Recorded data:
· · ·

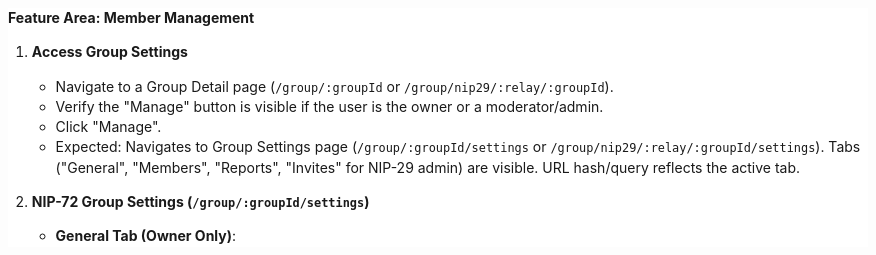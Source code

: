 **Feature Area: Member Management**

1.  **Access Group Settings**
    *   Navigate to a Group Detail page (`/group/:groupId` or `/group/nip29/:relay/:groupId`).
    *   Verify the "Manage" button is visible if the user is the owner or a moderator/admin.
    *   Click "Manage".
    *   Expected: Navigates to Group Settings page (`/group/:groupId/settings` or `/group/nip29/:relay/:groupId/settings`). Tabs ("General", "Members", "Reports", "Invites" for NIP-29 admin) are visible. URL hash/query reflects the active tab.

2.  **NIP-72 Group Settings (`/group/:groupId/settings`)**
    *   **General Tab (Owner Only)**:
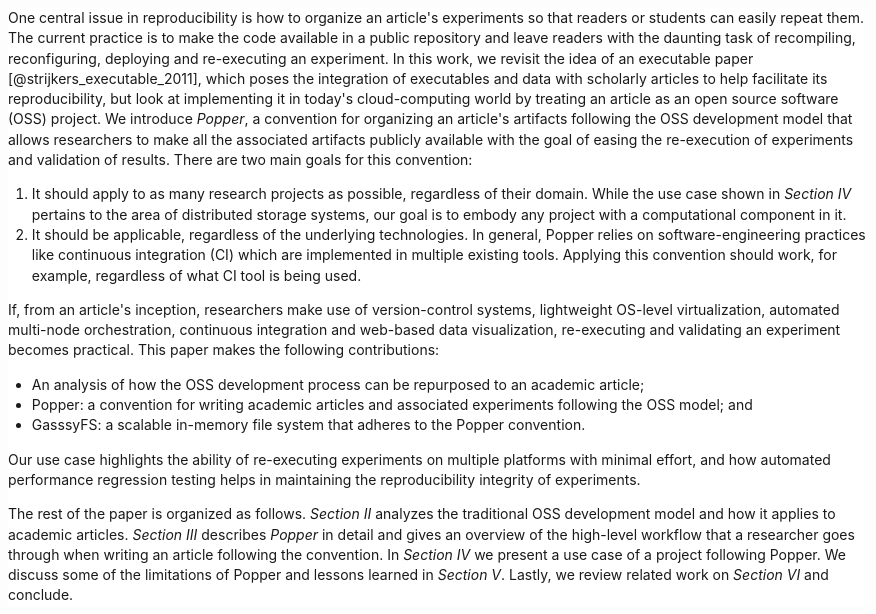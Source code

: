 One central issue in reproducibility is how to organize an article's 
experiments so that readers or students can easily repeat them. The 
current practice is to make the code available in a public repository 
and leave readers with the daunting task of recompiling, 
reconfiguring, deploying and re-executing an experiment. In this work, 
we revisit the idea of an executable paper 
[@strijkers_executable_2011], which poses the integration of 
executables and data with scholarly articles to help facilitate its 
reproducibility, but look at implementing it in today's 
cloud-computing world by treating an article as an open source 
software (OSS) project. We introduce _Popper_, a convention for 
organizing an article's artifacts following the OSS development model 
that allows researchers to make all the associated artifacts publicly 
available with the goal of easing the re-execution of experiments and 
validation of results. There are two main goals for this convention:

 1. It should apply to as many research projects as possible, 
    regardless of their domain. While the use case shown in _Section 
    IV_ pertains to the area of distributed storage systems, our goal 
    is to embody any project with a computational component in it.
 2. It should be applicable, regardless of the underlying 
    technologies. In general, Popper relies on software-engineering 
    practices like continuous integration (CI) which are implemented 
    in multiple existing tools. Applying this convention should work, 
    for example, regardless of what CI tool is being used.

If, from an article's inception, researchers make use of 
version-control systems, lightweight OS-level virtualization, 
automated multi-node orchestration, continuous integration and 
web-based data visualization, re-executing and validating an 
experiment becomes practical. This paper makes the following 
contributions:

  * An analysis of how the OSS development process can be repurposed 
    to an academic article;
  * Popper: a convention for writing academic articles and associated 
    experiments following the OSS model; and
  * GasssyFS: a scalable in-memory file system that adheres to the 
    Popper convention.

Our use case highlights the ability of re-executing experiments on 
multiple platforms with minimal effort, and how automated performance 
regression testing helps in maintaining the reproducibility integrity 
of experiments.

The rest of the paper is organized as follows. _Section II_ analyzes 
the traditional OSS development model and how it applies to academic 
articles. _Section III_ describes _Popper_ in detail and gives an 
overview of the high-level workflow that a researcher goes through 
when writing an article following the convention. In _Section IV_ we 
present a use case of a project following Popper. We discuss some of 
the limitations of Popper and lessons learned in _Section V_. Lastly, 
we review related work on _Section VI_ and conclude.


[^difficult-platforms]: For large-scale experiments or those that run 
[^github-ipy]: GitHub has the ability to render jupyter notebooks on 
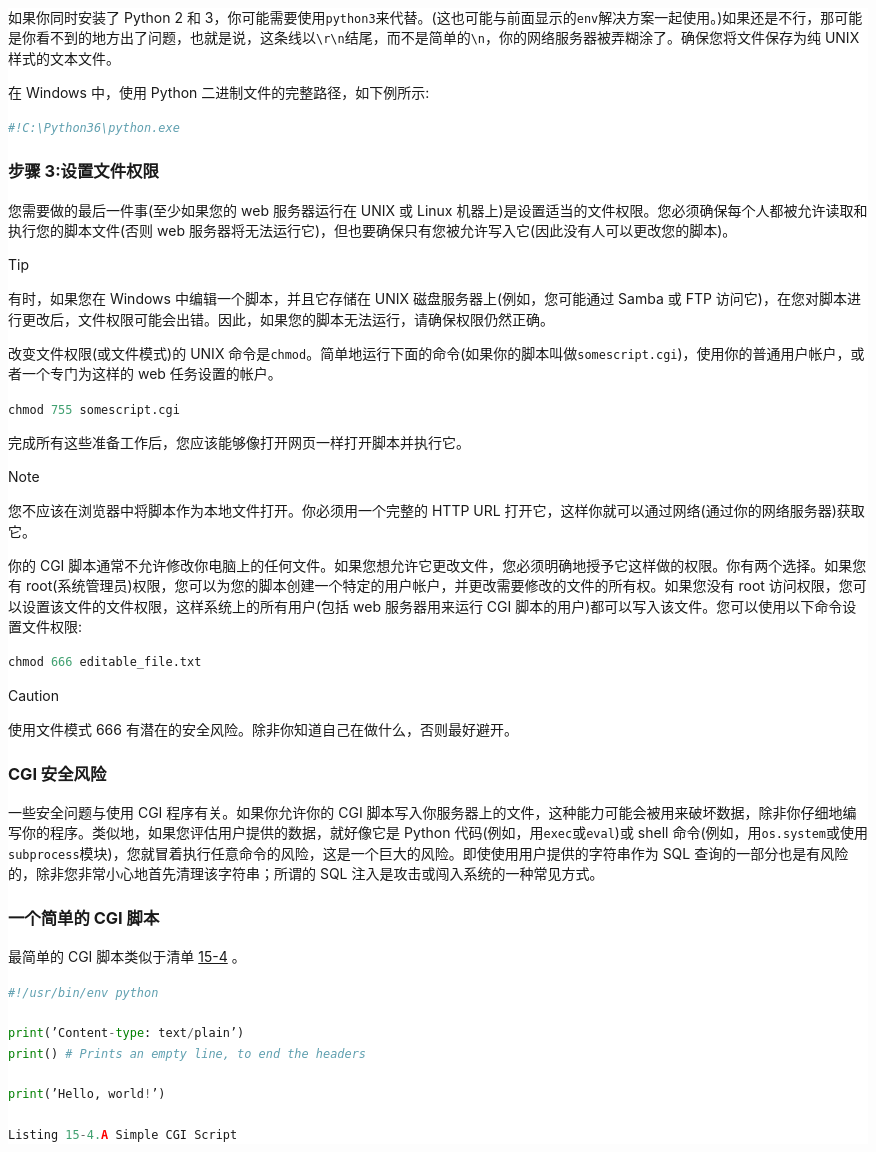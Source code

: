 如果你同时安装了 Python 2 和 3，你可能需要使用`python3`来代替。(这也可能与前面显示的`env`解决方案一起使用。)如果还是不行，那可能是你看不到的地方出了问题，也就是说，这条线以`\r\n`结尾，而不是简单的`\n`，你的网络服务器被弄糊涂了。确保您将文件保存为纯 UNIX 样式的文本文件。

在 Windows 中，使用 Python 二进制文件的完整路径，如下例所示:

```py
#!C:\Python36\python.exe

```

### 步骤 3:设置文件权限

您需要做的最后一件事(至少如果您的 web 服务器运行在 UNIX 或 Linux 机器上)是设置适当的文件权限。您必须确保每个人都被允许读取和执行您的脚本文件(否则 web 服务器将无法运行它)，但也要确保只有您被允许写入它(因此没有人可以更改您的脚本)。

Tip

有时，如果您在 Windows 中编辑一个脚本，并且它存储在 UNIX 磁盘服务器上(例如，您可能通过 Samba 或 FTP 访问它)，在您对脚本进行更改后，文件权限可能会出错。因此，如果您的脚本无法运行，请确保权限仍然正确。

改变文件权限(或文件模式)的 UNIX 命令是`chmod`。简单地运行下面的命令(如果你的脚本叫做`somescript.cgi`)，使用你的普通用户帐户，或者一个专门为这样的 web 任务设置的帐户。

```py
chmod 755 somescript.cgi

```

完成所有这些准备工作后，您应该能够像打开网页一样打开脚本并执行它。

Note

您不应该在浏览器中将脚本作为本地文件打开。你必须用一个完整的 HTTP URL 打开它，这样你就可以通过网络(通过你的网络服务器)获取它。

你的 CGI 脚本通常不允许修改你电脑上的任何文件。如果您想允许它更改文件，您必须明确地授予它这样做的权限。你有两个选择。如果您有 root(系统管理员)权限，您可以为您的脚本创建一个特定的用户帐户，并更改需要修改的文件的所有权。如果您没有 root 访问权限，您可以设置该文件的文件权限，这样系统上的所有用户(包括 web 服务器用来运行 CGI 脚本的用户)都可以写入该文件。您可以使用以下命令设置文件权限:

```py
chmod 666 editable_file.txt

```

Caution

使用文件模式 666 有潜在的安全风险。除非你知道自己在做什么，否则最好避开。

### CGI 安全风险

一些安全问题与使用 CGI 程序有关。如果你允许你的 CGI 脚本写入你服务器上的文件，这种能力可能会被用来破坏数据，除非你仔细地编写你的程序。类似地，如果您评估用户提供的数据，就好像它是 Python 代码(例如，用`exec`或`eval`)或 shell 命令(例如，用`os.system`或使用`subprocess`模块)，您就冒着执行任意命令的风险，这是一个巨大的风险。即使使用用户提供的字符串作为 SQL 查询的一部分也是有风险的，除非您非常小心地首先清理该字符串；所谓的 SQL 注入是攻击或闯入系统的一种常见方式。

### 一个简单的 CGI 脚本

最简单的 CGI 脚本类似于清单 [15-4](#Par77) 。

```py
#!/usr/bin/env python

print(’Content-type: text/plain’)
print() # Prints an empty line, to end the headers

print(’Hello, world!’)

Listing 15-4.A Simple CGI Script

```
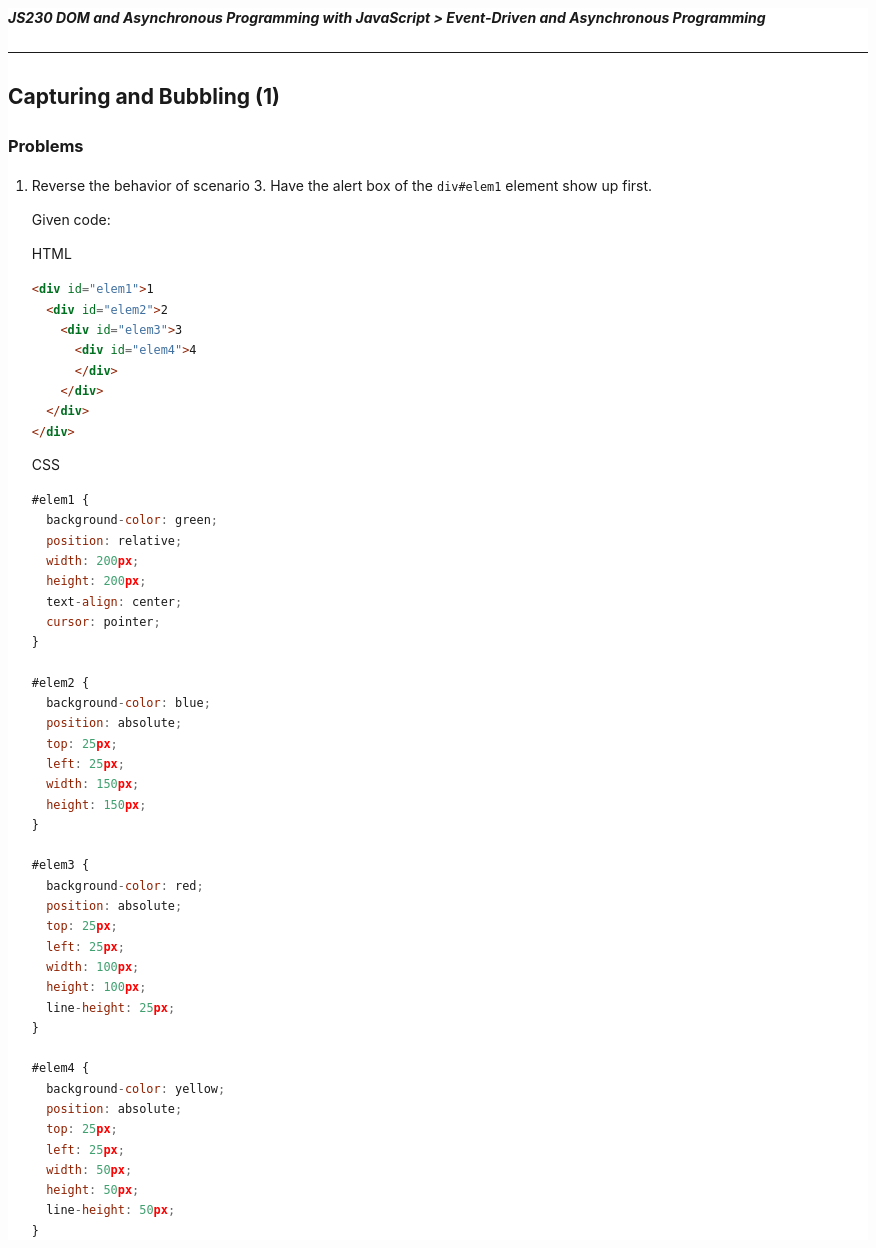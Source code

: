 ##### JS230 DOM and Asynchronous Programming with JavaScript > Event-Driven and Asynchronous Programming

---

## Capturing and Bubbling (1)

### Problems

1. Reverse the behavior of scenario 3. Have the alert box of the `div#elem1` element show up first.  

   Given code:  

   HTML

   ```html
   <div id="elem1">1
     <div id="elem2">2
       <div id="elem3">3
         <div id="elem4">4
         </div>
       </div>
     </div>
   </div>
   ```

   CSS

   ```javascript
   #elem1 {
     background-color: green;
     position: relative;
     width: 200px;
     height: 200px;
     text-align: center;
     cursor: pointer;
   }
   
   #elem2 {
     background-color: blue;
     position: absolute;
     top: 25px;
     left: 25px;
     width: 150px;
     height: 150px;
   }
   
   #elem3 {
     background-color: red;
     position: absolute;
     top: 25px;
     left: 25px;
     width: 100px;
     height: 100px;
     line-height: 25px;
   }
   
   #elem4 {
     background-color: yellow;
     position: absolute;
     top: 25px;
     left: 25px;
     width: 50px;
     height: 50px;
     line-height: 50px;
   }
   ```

· · ·

### What is expected
Except for pictures, copy the records above exactly.

### Answer
Source code

: **Feature Area: Member Management**

1.  **Access Group Settings**
    *   Navigate to a Group Detail page (`/group/:groupId` or `/group/nip29/:relay/:groupId`).
    *   Verify the "Manage" button is visible if the user is the owner or a moderator/admin.
    *   Click "Manage".
    *   Expected: Navigates to Group Settings page (`/group/:groupId/settings` or `/group/nip29/:relay/:groupId/settings`). Tabs ("General", "Members", "Reports", "Invites" for NIP-29 admin) are visible. URL hash/query reflects the active tab.

2.  **NIP-72 Group Settings (`/group/:groupId/settings`)**
    *   **General Tab (Owner Only)**:
Source code

: One central issue in reproducibility is how to organize an article's 
experiments so that readers or students can easily repeat them. The 
current practice is to make the code available in a public repository 
and leave readers with the daunting task of recompiling, 
reconfiguring, deploying and re-executing an experiment. In this work, 
we revisit the idea of an executable paper 
[@strijkers_executable_2011], which poses the integration of 
executables and data with scholarly articles to help facilitate its 
reproducibility, but look at implementing it in today's 
cloud-computing world by treating an article as an open source 
software (OSS) project. We introduce _Popper_, a convention for 
organizing an article's artifacts following the OSS development model 
that allows researchers to make all the associated artifacts publicly 
available with the goal of easing the re-execution of experiments and 
validation of results. There are two main goals for this convention:

 1. It should apply to as many research projects as possible, 
    regardless of their domain. While the use case shown in _Section 
    IV_ pertains to the area of distributed storage systems, our goal 
    is to embody any project with a computational component in it.
 2. It should be applicable, regardless of the underlying 
    technologies. In general, Popper relies on software-engineering 
    practices like continuous integration (CI) which are implemented 
    in multiple existing tools. Applying this convention should work, 
    for example, regardless of what CI tool is being used.

If, from an article's inception, researchers make use of 
version-control systems, lightweight OS-level virtualization, 
automated multi-node orchestration, continuous integration and 
web-based data visualization, re-executing and validating an 
experiment becomes practical. This paper makes the following 
contributions:

  * An analysis of how the OSS development process can be repurposed 
    to an academic article;
  * Popper: a convention for writing academic articles and associated 
    experiments following the OSS model; and
  * GasssyFS: a scalable in-memory file system that adheres to the 
    Popper convention.

Our use case highlights the ability of re-executing experiments on 
multiple platforms with minimal effort, and how automated performance 
regression testing helps in maintaining the reproducibility integrity 
of experiments.

The rest of the paper is organized as follows. _Section II_ analyzes 
the traditional OSS development model and how it applies to academic 
articles. _Section III_ describes _Popper_ in detail and gives an 
overview of the high-level workflow that a researcher goes through 
when writing an article following the convention. In _Section IV_ we 
present a use case of a project following Popper. We discuss some of 
the limitations of Popper and lessons learned in _Section V_. Lastly, 
we review related work on _Section VI_ and conclude.


[^difficult-platforms]: For large-scale experiments or those that run 
[^github-ipy]: GitHub has the ability to render jupyter notebooks on 
Source code

: 如果你同时安装了 Python 2 和 3，你可能需要使用`python3`来代替。(这也可能与前面显示的`env`解决方案一起使用。)如果还是不行，那可能是你看不到的地方出了问题，也就是说，这条线以`\r\n`结尾，而不是简单的`\n`，你的网络服务器被弄糊涂了。确保您将文件保存为纯 UNIX 样式的文本文件。

在 Windows 中，使用 Python 二进制文件的完整路径，如下例所示:

```py
#!C:\Python36\python.exe

```

### 步骤 3:设置文件权限

您需要做的最后一件事(至少如果您的 web 服务器运行在 UNIX 或 Linux 机器上)是设置适当的文件权限。您必须确保每个人都被允许读取和执行您的脚本文件(否则 web 服务器将无法运行它)，但也要确保只有您被允许写入它(因此没有人可以更改您的脚本)。

Tip

有时，如果您在 Windows 中编辑一个脚本，并且它存储在 UNIX 磁盘服务器上(例如，您可能通过 Samba 或 FTP 访问它)，在您对脚本进行更改后，文件权限可能会出错。因此，如果您的脚本无法运行，请确保权限仍然正确。

改变文件权限(或文件模式)的 UNIX 命令是`chmod`。简单地运行下面的命令(如果你的脚本叫做`somescript.cgi`)，使用你的普通用户帐户，或者一个专门为这样的 web 任务设置的帐户。

```py
chmod 755 somescript.cgi

```

完成所有这些准备工作后，您应该能够像打开网页一样打开脚本并执行它。

Note

您不应该在浏览器中将脚本作为本地文件打开。你必须用一个完整的 HTTP URL 打开它，这样你就可以通过网络(通过你的网络服务器)获取它。

你的 CGI 脚本通常不允许修改你电脑上的任何文件。如果您想允许它更改文件，您必须明确地授予它这样做的权限。你有两个选择。如果您有 root(系统管理员)权限，您可以为您的脚本创建一个特定的用户帐户，并更改需要修改的文件的所有权。如果您没有 root 访问权限，您可以设置该文件的文件权限，这样系统上的所有用户(包括 web 服务器用来运行 CGI 脚本的用户)都可以写入该文件。您可以使用以下命令设置文件权限:

```py
chmod 666 editable_file.txt

```

Caution

使用文件模式 666 有潜在的安全风险。除非你知道自己在做什么，否则最好避开。

### CGI 安全风险

一些安全问题与使用 CGI 程序有关。如果你允许你的 CGI 脚本写入你服务器上的文件，这种能力可能会被用来破坏数据，除非你仔细地编写你的程序。类似地，如果您评估用户提供的数据，就好像它是 Python 代码(例如，用`exec`或`eval`)或 shell 命令(例如，用`os.system`或使用`subprocess`模块)，您就冒着执行任意命令的风险，这是一个巨大的风险。即使使用用户提供的字符串作为 SQL 查询的一部分也是有风险的，除非您非常小心地首先清理该字符串；所谓的 SQL 注入是攻击或闯入系统的一种常见方式。

### 一个简单的 CGI 脚本

最简单的 CGI 脚本类似于清单 [15-4](#Par77) 。

```py
#!/usr/bin/env python

print(’Content-type: text/plain’)
print() # Prints an empty line, to end the headers

print(’Hello, world!’)

Listing 15-4.A Simple CGI Script

```
Source code

: ##### JS230 DOM and Asynchronous Programming with JavaScript > Event-Driven and Asynchronous Programming

---

## Capturing and Bubbling (1)

### Problems

1. Reverse the behavior of scenario 3. Have the alert box of the `div#elem1` element show up first.  

   Given code:  

   HTML

   ```html
   <div id="elem1">1
     <div id="elem2">2
       <div id="elem3">3
         <div id="elem4">4
         </div>
       </div>
     </div>
   </div>
   ```

   CSS

   ```javascript
   #elem1 {
     background-color: green;
     position: relative;
     width: 200px;
     height: 200px;
     text-align: center;
     cursor: pointer;
   }
   
   #elem2 {
     background-color: blue;
     position: absolute;
     top: 25px;
     left: 25px;
     width: 150px;
     height: 150px;
   }
   
   #elem3 {
     background-color: red;
     position: absolute;
     top: 25px;
     left: 25px;
     width: 100px;
     height: 100px;
     line-height: 25px;
   }
   
   #elem4 {
     background-color: yellow;
     position: absolute;
     top: 25px;
     left: 25px;
     width: 50px;
     height: 50px;
     line-height: 50px;
   }
   ```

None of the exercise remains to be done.